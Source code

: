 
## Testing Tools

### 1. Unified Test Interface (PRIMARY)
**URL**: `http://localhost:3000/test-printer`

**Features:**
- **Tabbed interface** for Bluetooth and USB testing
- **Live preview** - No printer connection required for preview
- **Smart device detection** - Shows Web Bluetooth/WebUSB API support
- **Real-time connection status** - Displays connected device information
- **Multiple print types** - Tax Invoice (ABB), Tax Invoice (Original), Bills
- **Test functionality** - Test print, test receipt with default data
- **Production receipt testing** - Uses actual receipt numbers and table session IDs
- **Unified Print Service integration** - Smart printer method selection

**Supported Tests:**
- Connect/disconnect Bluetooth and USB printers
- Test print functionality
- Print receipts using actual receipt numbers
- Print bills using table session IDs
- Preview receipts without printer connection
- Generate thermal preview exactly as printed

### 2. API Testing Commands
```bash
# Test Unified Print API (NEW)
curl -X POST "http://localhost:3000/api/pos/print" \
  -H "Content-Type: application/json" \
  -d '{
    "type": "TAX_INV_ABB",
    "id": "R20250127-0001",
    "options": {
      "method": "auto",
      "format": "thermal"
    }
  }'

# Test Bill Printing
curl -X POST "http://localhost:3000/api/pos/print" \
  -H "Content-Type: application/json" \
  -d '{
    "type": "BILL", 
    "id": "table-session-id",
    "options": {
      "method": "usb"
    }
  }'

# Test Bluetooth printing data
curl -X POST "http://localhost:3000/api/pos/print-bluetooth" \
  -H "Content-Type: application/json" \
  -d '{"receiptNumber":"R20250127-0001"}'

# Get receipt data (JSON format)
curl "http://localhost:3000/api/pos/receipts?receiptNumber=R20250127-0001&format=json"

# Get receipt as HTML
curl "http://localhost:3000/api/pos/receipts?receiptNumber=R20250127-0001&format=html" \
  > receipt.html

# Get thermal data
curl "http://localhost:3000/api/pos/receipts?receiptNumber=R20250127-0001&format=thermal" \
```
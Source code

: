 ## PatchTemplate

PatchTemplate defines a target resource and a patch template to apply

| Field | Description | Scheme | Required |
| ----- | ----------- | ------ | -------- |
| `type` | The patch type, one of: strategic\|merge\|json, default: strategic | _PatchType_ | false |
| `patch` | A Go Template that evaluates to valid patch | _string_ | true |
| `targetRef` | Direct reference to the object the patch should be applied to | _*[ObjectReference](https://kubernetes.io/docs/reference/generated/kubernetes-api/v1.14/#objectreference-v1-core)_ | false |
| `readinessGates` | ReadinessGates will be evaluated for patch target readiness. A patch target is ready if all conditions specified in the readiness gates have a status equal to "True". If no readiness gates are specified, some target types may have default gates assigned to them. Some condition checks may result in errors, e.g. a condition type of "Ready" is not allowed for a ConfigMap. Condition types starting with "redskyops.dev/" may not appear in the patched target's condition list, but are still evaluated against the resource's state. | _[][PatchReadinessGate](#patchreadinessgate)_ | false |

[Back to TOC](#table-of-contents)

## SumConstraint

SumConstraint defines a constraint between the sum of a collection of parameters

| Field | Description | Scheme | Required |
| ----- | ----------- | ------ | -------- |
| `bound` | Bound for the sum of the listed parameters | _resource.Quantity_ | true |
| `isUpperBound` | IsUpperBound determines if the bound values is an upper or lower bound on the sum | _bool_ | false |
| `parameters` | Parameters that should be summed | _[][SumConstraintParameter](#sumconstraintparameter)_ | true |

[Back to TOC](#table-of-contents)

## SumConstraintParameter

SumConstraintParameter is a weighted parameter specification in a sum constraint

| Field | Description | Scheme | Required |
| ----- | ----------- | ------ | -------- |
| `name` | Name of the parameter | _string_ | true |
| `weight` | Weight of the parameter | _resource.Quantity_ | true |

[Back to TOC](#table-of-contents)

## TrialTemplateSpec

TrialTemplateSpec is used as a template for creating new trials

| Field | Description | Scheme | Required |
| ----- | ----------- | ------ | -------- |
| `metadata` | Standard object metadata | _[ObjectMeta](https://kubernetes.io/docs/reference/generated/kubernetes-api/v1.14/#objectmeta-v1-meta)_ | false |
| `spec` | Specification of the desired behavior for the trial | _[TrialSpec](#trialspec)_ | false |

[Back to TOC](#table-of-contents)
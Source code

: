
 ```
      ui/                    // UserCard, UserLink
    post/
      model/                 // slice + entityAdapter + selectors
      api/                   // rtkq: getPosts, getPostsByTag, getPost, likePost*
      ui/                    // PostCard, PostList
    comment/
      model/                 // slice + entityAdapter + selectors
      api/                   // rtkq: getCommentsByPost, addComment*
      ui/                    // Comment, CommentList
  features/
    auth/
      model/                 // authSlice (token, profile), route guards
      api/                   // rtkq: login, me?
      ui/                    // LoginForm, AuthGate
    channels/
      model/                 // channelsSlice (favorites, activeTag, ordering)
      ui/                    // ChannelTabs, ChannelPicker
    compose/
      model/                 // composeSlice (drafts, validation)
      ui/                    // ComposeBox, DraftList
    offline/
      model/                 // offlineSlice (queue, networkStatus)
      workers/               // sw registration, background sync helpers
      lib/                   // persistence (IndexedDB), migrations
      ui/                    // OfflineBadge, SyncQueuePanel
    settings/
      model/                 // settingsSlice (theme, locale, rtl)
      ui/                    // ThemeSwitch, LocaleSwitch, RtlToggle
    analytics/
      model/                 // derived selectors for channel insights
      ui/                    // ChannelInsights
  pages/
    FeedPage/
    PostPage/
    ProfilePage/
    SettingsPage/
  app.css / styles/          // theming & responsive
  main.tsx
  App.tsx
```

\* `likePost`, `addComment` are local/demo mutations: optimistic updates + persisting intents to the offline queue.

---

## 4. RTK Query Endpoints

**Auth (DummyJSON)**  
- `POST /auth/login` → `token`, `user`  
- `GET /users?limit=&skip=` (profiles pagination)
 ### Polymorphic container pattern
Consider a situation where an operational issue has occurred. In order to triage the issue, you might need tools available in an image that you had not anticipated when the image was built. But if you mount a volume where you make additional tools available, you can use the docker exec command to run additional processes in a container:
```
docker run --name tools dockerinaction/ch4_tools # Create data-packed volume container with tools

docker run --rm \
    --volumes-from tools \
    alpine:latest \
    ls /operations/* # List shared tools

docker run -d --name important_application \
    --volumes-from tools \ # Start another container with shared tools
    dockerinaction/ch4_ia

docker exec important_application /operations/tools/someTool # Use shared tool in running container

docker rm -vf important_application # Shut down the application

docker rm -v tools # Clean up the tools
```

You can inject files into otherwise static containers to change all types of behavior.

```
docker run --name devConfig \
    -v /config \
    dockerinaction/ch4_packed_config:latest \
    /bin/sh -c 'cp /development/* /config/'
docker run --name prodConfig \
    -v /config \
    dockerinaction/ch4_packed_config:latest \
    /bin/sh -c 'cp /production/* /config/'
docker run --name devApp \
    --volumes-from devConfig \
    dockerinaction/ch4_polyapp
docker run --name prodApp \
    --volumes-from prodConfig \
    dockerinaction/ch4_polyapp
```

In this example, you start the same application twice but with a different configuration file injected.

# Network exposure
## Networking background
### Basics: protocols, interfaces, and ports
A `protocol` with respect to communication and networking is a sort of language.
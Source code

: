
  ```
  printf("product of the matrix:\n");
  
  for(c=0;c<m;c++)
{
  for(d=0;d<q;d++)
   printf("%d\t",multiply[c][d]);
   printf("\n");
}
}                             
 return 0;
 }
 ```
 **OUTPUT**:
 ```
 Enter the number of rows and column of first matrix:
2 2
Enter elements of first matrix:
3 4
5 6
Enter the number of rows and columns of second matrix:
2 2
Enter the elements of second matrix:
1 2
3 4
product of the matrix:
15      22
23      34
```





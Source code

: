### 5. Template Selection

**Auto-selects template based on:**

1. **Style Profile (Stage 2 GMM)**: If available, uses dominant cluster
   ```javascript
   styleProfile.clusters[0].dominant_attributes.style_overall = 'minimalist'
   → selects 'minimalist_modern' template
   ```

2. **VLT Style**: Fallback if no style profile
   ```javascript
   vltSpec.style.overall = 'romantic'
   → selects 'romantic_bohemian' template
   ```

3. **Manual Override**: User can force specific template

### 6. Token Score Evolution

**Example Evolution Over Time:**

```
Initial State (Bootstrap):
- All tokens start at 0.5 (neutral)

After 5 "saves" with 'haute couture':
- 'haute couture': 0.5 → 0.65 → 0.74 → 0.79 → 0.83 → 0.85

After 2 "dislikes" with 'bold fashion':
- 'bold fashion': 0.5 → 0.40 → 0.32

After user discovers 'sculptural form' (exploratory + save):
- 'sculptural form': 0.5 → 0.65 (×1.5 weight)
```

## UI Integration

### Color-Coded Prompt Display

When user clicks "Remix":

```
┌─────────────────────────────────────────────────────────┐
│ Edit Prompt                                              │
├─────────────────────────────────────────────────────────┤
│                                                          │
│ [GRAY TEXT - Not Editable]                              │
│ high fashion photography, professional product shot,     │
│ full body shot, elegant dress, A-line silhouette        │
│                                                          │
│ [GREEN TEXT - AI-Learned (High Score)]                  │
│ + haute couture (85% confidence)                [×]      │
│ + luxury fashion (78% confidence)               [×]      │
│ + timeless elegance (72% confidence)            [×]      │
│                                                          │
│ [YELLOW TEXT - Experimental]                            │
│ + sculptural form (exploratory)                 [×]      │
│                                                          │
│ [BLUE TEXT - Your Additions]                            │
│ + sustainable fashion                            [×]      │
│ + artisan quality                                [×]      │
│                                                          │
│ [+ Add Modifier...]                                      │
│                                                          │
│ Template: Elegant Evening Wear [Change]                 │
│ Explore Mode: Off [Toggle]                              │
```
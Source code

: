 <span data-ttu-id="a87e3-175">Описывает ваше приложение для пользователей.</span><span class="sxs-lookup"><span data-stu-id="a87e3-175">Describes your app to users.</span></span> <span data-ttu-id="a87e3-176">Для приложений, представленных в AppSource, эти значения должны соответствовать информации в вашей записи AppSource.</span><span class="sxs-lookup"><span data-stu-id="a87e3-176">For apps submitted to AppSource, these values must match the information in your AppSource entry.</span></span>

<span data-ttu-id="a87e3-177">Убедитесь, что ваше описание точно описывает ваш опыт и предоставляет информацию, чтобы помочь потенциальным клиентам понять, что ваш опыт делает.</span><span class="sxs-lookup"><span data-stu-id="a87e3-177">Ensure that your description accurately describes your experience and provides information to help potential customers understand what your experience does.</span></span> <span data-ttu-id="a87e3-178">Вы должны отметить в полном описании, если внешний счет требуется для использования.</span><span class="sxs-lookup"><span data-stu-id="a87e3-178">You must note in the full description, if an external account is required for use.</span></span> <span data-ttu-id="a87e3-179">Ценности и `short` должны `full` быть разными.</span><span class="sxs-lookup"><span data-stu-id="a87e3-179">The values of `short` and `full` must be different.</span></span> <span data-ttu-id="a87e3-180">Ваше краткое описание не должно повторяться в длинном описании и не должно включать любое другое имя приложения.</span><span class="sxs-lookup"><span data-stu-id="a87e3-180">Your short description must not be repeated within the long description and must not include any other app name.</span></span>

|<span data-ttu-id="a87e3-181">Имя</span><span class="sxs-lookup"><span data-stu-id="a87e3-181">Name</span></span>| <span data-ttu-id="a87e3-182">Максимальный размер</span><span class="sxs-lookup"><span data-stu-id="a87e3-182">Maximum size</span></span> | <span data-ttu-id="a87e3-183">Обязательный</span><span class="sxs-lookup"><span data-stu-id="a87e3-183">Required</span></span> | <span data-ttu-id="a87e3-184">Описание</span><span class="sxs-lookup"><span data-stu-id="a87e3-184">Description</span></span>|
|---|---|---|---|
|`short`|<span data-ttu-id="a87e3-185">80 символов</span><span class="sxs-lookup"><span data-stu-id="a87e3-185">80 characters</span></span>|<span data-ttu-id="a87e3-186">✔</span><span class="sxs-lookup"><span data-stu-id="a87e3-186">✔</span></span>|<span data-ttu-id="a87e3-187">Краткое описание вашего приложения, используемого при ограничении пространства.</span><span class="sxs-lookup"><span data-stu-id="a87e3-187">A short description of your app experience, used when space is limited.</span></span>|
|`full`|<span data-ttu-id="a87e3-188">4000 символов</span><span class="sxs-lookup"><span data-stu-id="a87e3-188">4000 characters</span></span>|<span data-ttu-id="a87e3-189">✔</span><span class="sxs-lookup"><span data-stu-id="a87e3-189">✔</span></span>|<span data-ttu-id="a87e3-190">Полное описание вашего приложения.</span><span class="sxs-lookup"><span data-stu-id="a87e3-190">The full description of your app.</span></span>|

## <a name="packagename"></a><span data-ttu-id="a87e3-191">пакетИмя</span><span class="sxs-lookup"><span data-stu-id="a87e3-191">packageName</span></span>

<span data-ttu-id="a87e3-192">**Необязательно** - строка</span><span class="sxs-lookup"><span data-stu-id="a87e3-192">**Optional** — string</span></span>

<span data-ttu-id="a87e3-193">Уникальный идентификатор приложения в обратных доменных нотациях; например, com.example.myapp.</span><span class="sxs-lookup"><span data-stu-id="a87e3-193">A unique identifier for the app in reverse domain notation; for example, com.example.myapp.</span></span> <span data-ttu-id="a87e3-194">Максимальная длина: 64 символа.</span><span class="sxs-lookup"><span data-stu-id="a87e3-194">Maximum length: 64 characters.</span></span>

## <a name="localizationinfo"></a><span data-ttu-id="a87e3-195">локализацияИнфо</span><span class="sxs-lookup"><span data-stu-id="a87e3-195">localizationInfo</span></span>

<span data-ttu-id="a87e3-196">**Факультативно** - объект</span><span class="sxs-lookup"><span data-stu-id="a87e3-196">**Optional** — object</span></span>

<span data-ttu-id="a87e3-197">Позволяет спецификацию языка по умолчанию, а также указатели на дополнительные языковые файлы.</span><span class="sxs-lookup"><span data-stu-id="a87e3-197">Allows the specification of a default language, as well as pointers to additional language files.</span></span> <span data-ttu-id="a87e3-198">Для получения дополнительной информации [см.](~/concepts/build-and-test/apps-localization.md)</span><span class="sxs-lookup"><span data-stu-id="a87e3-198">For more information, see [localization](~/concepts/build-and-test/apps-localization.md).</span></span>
============================================================
**What the task asks**
Lines from the beginning of the data above through the line containing "- **Live preview**" are to be returned exactly, and no others.

**Your response**
Source code

: 
## Testing Tools

### 1. Unified Test Interface (PRIMARY)
**URL**: `http://localhost:3000/test-printer`

**Features:**
- **Tabbed interface** for Bluetooth and USB testing
- **Live preview** - No printer connection required for preview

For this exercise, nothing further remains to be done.